::: THE DATA :::

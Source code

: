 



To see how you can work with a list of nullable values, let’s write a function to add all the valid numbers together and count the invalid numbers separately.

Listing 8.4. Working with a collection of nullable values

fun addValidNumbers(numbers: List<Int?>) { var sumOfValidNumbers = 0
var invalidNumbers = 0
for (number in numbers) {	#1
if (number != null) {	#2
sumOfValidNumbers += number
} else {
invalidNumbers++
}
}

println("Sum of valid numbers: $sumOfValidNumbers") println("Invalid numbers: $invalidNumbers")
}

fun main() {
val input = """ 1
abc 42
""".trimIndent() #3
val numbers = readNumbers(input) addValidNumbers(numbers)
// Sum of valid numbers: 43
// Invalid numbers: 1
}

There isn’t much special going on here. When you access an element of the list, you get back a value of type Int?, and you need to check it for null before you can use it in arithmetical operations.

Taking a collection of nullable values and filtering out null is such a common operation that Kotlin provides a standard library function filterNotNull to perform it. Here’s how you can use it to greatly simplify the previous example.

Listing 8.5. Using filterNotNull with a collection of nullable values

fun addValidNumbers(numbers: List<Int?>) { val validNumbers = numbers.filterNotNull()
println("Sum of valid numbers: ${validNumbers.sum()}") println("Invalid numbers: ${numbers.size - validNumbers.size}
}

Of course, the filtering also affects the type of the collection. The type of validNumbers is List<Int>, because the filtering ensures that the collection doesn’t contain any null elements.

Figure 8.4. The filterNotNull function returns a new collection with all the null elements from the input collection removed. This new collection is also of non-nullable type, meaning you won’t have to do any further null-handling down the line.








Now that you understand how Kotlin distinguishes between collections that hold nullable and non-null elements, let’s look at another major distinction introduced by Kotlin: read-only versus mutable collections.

:::

• YOUR GOAL:
Return solely the count of lines in the data above in which the word "also" occurs.

• EXERCISE SOLUTION:
2